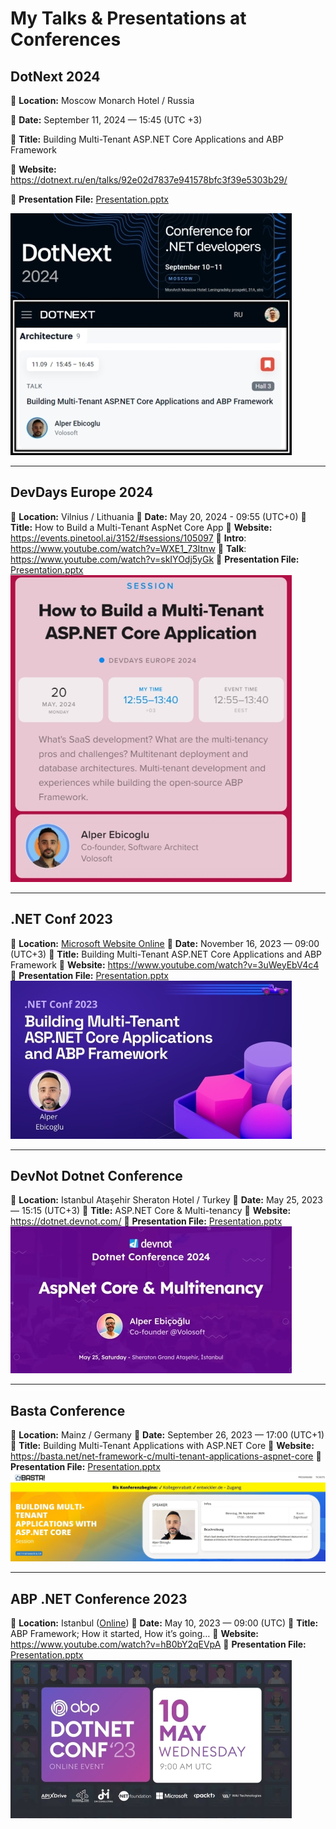 # My Talks & Presentations at Conferences

## DotNext 2024
📍 **Location:** Moscow Monarch Hotel / Russia

📅 **Date:** September 11, 2024 — 15:45 (UTC +3)

📕 **Title:** Building Multi-Tenant ASP.NET Core Applications and ABP Framework

🔗 **Website:** https://dotnext.ru/en/talks/92e02d7837e941578bfc3f39e5303b29/

📁 **Presentation File:** [Presentation.pptx](multi-tenancy-with-abp-dotnext-2024.pptx)

![DotNext_2024](/images/dotnext-2024.jpg)


---


## DevDays Europe 2024

📍 **Location:**  Vilnius / Lithuania
📅 **Date:** May 20, 2024 - 09:55 (UTC+0)
📕 **Title:** How to Build a Multi-Tenant AspNet Core App
🔗 **Website:** https://events.pinetool.ai/3152/#sessions/105097
🔗 **Intro**: https://www.youtube.com/watch?v=WXE1_73Itnw
🔗 **Talk**: https://www.youtube.com/watch?v=skIYOdj5yGk
📁 **Presentation File:** [Presentation.pptx](multi-tenancy-with-abp-devdays-2024.pptx)
![DevDays_2024](/images/devdays-2024.jpg)


---


## .NET Conf 2023

📍 **Location:** [Microsoft Website Online](https://www.dotnetconf.net/)
📅 **Date:** November 16, 2023 — 09:00 (UTC+3)
📕 **Title:** Building Multi-Tenant ASP.NET Core Applications and ABP Framework 
🔗 **Website:** https://www.youtube.com/watch?v=3uWeyEbV4c4
📁 **Presentation File:** [Presentation.pptx](multi-tenancy-dotnet-conf-2023__25mins.pptx)
![Dotnet_Conf_2022](/images/dotnetconf-2023.jpg)


---


## DevNot Dotnet Conference

📍 **Location:** Istanbul Ataşehir Sheraton Hotel  / Turkey
📅 **Date:** May 25, 2023 — 15:15 (UTC+3)
📕 **Title:** ASP.NET Core & Multi-tenancy
🔗 **Website:** https://dotnet.devnot.com/
📁 **Presentation File:** [Presentation.pptx](multi-tenancy-with-abp-devnot-2024_35mins.pptx)
![Devnot_2023](/images/devnot-2023.jpg)


---


## Basta Conference 

📍 **Location:** Mainz / Germany
📅 **Date:** September 26, 2023 — 17:00 (UTC+1)
📕 **Title:** Building Multi-Tenant Applications with ASP.NET Core
🔗 **Website:** https://basta.net/net-framework-c/multi-tenant-applications-aspnet-core
📁 **Presentation File:** [Presentation.pptx](multi-tenancy-with-abp-basta-conf.pptx)
![Basta_2023](/images/basta-2023.jpg)


---


## ABP .NET Conference 2023

📍 **Location:** Istanbul ([Online](https://abp.io/conference/2023))
📅 **Date:** May 10, 2023 — 09:00 (UTC)
📕 **Title:** ABP Framework; How it started, How it’s going…
🔗 **Website:** https://www.youtube.com/watch?v=hB0bY2qEVpA
📁 **Presentation File:** [Presentation.pptx](abp-conf-2023-keynote.pptx)
![Basta_2023](/images/abpconf-2023.jpg)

**REQUIRED WORK:**
Repeat the listing exactly, pictures excluded.

**RESPONSE AREA:**
 # My Talks & Presentations at Conferences

## DotNext 2024
📍 **Location:** Moscow Monarch Hotel / Russia

📅 **Date:** September 11, 2024 — 15:45 (UTC +3)

📕 **Title:** Building Multi-Tenant ASP.NET Core Applications and ABP Framework

🔗 **Website:** https://dotnext.ru/en/talks/92e02d7837e941578bfc3f39e5303b29/

📁 **Presentation File:** [Presentation.pptx](multi-tenancy-with-abp-dotnext-2024.pptx)

![DotNext_2024](/images/dotnext-2024.jpg)


---


## DevDays Europe 2024

📍 **Location:**  Vilnius / Lithuania
📅 **Date:** May 20, 2024 - 09:55 (UTC+0)
📕 **Title:** How to Build a Multi-Tenant AspNet Core App
🔗 **Website:** https://events.pinetool.ai/3152/#sessions/105097
🔗 **Intro**: https://www.youtube.com/watch?v=WXE1_73Itnw
🔗 **Talk**: https://www.youtube.com/watch?v=skIYOdj5yGk
📁 **Presentation File:** [Presentation.pptx](multi-tenancy-with-abp-devdays-2024.pptx)
![DevDays_2024](/images/devdays-2024.jpg)


---


## .NET Conf 2023

📍 **Location:** [Microsoft Website Online](https://www.dotnetconf.net/)
📅 **Date:** November 16, 2023 — 09:00 (UTC+3)
📕 **Title:** Building Multi-Tenant ASP.NET Core Applications and ABP Framework 
🔗 **Website:** https://www.youtube.com/watch?v=3uWeyEbV4c4
📁 **Presentation File:** [Presentation.pptx](multi-tenancy-dotnet-conf-2023__25mins.pptx)
![Dotnet_Conf_2022](/images/dotnetconf-2023.jpg)


---


## DevNot Dotnet Conference

📍 **Location:** Istanbul Ataşehir Sheraton Hotel  / Turkey
📅 **Date:** May 25, 2023 — 15:15 (UTC+3)
📕 **Title:** ASP.NET Core & Multi-tenancy
🔗 **Website:** https://dotnet.devnot.com/
📁 **Presentation File:** [Presentation.pptx](multi-tenancy-with-abp-devnot-2024_35mins.pptx)
![Devnot_2023](/images/devnot-2023.jpg)


---


## Basta Conference 

📍 **Location:** Mainz / Germany
📅 **Date:** September 26, 2023 — 17:00 (UTC+1)
📕 **Title:** Building Multi-Tenant Applications with ASP.NET Core
🔗 **Website:** https://basta.net/net-framework-c/multi-tenant-applications-aspnet-core
📁 **Presentation File:** [Presentation.pptx](multi-tenancy-with-abp-basta-conf.pptx)
![Basta_2023](/images/basta-2023.jpg)


---


## ABP .NET Conference 2023

📍 **Location:** Istanbul ([Online](https://abp.io/conference/2023))
📅 **Date:** May 10, 2023 — 09:00 (UTC)
📕 **Title:** ABP Framework; How it started, How it’s going…
🔗 **Website:** https://www.youtube.com/watch?v=hB0bY2qEVpA
📁 **Presentation File:** [Presentation.pptx](abp-conf-2023-keynote.pptx)
![Basta_2023](/images/abpconf-2023.jpg)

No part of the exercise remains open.